ホテル業界復活のカギは「朝食」にあり? コロナ禍でヒルトンが進めた115項目の改善:連載・瀧澤信秋「ホテルの深層」(1/4 ページ)
ホテルにとって朝食はキモ。“朝食でホテルを選ぶ”人も多いだろう。人気の尺度という点で朝食の良しあしは注目されるポイントになっているのは事実だ。筆者はソーセージと焼き鮭に注目する。
ホテル業界復活のカギは「朝食」にあり?
ホテルの評判を左右する朝食。コロナ禍の影響を大きく受けるホテル業界だが、この時期を生かしてサービス改革に取り組み、顧客満足度を上げているホテルもある。一体どのような改革を進めたのだろうか。ホテル評論家の瀧澤信秋氏が、地道に改善を積み重ねるホテル現場を取材した。
ホテルにとって朝食はキモ。“朝食でホテルを選ぶ”人も多いだろう。是々非々をスタンスとするホテル評論家としては“良いホテル悪いホテル”という表現を控えるようにしているが(どのホテルにも良いところと悪いところがある)、人気の尺度という点で“朝食の良しあし”は注目されるポイントになっているのは事実だ。

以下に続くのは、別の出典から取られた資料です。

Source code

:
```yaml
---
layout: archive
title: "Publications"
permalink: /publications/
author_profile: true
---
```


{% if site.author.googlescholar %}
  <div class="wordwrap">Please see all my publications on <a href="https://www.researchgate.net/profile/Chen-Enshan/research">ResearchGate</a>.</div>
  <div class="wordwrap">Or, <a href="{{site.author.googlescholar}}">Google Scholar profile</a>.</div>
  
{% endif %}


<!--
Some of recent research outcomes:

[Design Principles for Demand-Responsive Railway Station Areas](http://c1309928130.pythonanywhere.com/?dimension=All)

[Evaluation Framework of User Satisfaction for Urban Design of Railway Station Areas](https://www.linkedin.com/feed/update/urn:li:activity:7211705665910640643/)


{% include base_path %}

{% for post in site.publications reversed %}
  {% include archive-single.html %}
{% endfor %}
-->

人は最後に体験したことが強い印象として残るという“ピークエンド効果”からいえば、ホテルステイの最後である朝食が好印象だと、仮にそれまでの滞在でネガティブに感じた点があってもホテルへの印象が違ってくる。そのような体験は筆者にもある。
集客を望むホテルにとっても、ハードの改修や設備機器の投入など、莫大な費用がかかる改善ができれば言うことはないが、そう簡単にはいかない。一方で朝食は、食材の変化やアイデアで改善しやすく、顧客満足度へも反映されやすい。コロナ禍でホテル朝食も大きく変容しているが、限られた条件の中で朝食の改善へ注力し顧客満足度を上げているホテル現場を取材した。
筆者自身への自戒も込めているが、時にこうした寄稿の際につい「ホテル朝食戦争!」などといったセンセーショナルなタイトルをつけがちだ。一方で、定点観測的に約半年に渡って取材を続けたが、各ホテルが地道に改善を積み重ねていることを感じた。